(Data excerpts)
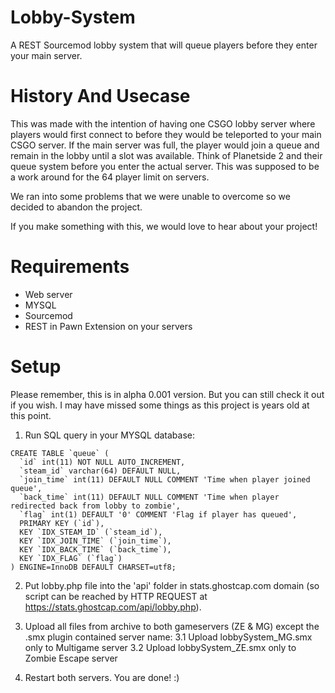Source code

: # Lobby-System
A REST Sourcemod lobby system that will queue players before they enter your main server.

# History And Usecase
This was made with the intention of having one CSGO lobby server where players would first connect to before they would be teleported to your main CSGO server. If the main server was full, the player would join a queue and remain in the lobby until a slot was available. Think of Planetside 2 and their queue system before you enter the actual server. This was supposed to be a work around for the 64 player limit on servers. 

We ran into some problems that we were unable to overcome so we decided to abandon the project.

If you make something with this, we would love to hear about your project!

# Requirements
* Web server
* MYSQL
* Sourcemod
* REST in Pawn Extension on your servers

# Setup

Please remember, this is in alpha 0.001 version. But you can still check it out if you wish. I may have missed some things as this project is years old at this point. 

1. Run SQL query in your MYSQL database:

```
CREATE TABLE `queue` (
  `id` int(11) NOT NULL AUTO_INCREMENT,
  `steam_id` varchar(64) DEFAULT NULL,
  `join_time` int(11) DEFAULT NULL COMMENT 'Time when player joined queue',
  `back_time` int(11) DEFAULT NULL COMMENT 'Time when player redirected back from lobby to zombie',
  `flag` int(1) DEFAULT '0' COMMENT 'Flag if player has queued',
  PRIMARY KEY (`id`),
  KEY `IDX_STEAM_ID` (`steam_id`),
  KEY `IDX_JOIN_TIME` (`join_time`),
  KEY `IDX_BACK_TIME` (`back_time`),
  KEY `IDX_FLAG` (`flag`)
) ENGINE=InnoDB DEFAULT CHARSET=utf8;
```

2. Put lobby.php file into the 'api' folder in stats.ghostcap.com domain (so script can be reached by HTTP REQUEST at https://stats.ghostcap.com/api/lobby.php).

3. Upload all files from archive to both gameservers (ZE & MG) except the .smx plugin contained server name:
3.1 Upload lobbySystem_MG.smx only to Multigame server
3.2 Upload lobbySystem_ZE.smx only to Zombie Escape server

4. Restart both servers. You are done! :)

The task:
Starting at the line above that contains "A REST Sourcemod", repeat each line exactly up to and including the line that contains "# Requirements", and stop there.

Exercise answer:
A REST Sourcemod lobby system that will queue players before they enter your main server.

# History And Usecase
This was made with the intention of having one CSGO lobby server where players would first connect to before they would be teleported to your main CSGO server. If the main server was full, the player would join a queue and remain in the lobby until a slot was available. Think of Planetside 2 and their queue system before you enter the actual server. This was supposed to be a work around for the 64 player limit on servers. 

We ran into some problems that we were unable to overcome so we decided to abandon the project.

If you make something with this, we would love to hear about your project!

# Requirements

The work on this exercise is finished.